Document images with source code
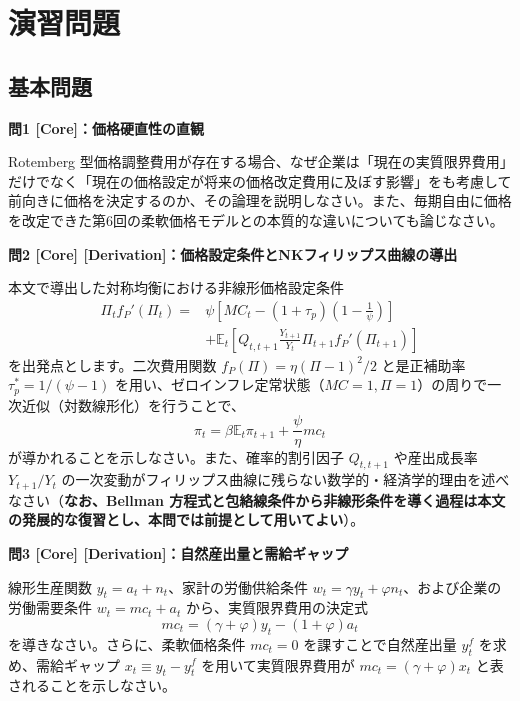 \documentclass[
  japanese,
  lualatex,
  ja=standard,
  12pt,
  a4paper]{ltjsarticle}
\begin{document}
\Needspace{0.24\textheight}

\section{演習問題}\label{ux6f14ux7fd2ux554fux984c}

\subsection{基本問題}\label{ux57faux672cux554fux984c}

\textbf{問1 {[}Core{]}：価格硬直性の直観}

Rotemberg
型価格調整費用が存在する場合、なぜ企業は「現在の実質限界費用」だけでなく「現在の価格設定が将来の価格改定費用に及ぼす影響」をも考慮して前向きに価格を決定するのか、その論理を説明しなさい。また、毎期自由に価格を改定できた第6回の柔軟価格モデルとの本質的な違いについても論じなさい。

\Needspace{0.18\textheight}

\textbf{問2 {[}Core{]}
{[}Derivation{]}：価格設定条件とNKフィリップス曲線の導出}

本文で導出した対称均衡における非線形価格設定条件 \[
\begin{aligned}
\Pi_tf_P'(\Pi_t)={}&
\psi\left[
MC_t-(1+\tau_p)\left(1-\frac{1}{\psi}\right)
\right]\\
&+\mathbb{E}_t\left[
Q_{t,t+1}\frac{Y_{t+1}}{Y_t}
\Pi_{t+1}f_P'(\Pi_{t+1})
\right]
\end{aligned}
\] を出発点とします。二次費用関数 \(f_P(\Pi)=\eta(\Pi-1)^2/2\)
と是正補助率 \(\tau_p^*=1/(\psi-1)\)
を用い、ゼロインフレ定常状態（\(MC=1, \Pi=1\)）の周りで一次近似（対数線形化）を行うことで、
\[
\pi_t
=\beta\mathbb{E}_t\pi_{t+1}
+\frac{\psi}{\eta}mc_t
\] が導かれることを示しなさい。また、確率的割引因子 \(Q_{t,t+1}\)
や産出成長率 \(Y_{t+1}/Y_t\)
の一次変動がフィリップス曲線に残らない数学的・経済学的理由を述べなさい（\textbf{なお、Bellman
方程式と包絡線条件から非線形条件を導く過程は本文の発展的な復習とし、本問では前提として用いてよい}）。

\Needspace{0.18\textheight}

\textbf{問3 {[}Core{]} {[}Derivation{]}：自然産出量と需給ギャップ}

線形生産関数 \(y_t=a_t+n_t\)、家計の労働供給条件
\(w_t=\gamma y_t+\varphi n_t\)、および企業の労働需要条件
\(w_t=mc_t+a_t\) から、実質限界費用の決定式 \[
mc_t=(\gamma+\varphi)y_t-(1+\varphi)a_t
\] を導きなさい。さらに、柔軟価格条件 \(mc_t=0\) を課すことで自然産出量
\(y_t^f\) を求め、需給ギャップ \(x_t \equiv y_t - y_t^f\)
を用いて実質限界費用が \(mc_t=(\gamma+\varphi)x_t\)
と表されることを示しなさい。
\end{document}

Problem description
Your answer should consist of all lines above that include the string "textbf".

Task answer
\textbf{問1 {[}Core{]}：価格硬直性の直観}
\textbf{問2 {[}Core{]}
の一次変動がフィリップス曲線に残らない数学的・経済学的理由を述べなさい（\textbf{なお、Bellman
\textbf{問3 {[}Core{]} {[}Derivation{]}：自然産出量と需給ギャップ}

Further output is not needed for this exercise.